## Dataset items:
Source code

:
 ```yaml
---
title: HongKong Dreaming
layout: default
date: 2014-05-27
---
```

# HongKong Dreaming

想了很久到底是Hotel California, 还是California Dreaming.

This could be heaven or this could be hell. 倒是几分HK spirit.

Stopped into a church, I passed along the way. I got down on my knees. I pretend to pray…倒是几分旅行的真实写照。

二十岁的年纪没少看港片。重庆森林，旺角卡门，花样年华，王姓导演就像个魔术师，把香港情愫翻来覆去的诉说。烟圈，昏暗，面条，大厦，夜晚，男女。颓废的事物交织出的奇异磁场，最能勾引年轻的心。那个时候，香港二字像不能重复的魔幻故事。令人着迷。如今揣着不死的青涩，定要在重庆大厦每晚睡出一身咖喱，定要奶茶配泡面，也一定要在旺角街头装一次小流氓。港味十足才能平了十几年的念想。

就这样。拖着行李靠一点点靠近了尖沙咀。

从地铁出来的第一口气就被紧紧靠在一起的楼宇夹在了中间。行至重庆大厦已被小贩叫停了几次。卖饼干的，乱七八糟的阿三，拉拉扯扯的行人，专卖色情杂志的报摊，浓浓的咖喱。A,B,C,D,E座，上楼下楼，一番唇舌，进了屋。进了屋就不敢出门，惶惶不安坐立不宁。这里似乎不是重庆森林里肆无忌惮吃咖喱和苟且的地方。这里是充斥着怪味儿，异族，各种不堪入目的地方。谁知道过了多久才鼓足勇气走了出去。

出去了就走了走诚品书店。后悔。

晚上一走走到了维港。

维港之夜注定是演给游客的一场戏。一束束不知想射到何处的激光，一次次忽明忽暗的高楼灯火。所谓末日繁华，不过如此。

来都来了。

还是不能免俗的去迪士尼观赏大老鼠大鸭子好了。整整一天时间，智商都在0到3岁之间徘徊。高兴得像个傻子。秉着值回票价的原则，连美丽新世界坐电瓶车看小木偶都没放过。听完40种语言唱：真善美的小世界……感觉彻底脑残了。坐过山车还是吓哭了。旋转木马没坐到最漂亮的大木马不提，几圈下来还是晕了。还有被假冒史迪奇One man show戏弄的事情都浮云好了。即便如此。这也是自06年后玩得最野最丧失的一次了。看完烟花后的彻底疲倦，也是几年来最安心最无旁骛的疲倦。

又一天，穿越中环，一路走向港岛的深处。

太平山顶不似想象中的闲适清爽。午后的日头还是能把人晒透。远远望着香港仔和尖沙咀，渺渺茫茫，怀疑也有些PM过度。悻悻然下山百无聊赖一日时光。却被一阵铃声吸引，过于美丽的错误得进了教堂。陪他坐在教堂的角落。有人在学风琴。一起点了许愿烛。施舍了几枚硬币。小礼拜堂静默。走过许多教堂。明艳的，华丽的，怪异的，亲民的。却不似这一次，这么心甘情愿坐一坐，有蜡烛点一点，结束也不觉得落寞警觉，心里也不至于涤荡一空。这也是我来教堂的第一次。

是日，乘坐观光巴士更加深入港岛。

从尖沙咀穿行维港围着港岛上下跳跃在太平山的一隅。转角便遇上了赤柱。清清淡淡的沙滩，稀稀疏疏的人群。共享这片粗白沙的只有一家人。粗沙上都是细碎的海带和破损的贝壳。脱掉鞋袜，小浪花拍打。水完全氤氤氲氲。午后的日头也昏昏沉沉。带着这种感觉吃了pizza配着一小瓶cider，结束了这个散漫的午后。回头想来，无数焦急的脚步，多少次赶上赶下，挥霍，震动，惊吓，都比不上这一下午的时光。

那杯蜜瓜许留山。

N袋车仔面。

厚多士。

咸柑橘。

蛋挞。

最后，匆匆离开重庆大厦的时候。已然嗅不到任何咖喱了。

## TASK TO COMPLETE:
Write out every line of the entries that holds the word "Dreaming".

## TASK SOLUTION:
title: HongKong Dreaming
# HongKong Dreaming
想了很久到底是Hotel California, 还是California Dreaming.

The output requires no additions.